Dennoch sind die hetzerischen Passagen gegen die Psychatrie zum Großteil nur in der Einleitung des fünfzigseitigen Essays formuliert. Der Hauptteil widmet sich eben doch den Bildern van Goghs. Dass van Gogh als Spiegel, Metapher und Vehikel Artauds dient – dies ist ein Eindruck, der durch den biografischen Kontext entsteht. Unweigerlich trägt auch die Tatsache dazu bei, dass die Betrachtung van Goghs und seiner Werke vom Tod ausgehend betrieben wird: Zentral ist so für Artaud van Goghs letztes „Krähen-Bild“, das sich wie ein weiterer roter Faden durch den Essay zieht.

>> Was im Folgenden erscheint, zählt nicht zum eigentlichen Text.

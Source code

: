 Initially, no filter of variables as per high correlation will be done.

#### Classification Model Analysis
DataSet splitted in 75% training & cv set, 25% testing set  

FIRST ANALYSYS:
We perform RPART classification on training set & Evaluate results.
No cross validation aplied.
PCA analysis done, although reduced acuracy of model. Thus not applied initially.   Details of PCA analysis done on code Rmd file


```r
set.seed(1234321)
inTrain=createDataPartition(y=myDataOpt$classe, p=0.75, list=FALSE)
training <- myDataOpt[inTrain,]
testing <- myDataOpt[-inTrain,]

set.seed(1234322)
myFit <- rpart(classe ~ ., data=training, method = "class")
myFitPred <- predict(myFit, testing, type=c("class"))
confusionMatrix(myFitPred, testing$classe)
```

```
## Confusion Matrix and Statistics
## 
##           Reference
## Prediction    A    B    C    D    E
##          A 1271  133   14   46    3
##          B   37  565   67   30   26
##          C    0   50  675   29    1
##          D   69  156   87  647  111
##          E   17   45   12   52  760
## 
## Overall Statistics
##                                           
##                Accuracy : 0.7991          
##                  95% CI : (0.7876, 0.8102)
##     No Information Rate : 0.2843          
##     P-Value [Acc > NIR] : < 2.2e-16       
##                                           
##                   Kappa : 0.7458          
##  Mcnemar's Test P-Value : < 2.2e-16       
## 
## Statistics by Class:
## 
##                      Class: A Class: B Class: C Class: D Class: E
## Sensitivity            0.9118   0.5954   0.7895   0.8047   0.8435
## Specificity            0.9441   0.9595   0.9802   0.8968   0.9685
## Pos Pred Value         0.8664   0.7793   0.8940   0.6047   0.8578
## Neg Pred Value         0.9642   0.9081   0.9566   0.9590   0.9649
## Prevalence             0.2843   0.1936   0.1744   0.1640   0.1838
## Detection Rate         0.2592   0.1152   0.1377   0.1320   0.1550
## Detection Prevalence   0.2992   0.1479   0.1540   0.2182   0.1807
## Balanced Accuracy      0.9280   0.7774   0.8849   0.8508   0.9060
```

Über den gesellschaftskritischen Diskurs hinaus, der diesem Werk inne wohnt, sind es aber eben auch jene Passsagen, die das Lesen des Essays durchaus zu einem Vergnügen machen:

Das Bild ist prächtig, großartig und ruhig.
Würdevolle Begleitung zum Tod desjenigen, der währrend seines Lebens so viele trunkene Sonnen über so viele vogelfreie Korngarben wirbeln ließ und der, verzweifelt, eine Gewehrkugel im Bauch, nicht anders konnte, als eine Landschaft mit Blut und Wein zu überfluten, die Erde mit einer letzten Emulsion zu durchnässen, fröhlich und melancholisch zugleich, mit einem Geschmack von saurem Wein und verdorbenen Essig.

Der Essay „Van Gogh, Selbstmörder durch die Gesellschaft“ erschien in deutscher Übersetzung erstmals 1977 im damaligen Münchner Matthes & Seitz Verlag.
Die vorliegende Ausgabe erschien im Februar 2009 im Verlag Matthes & Seitz Berlin.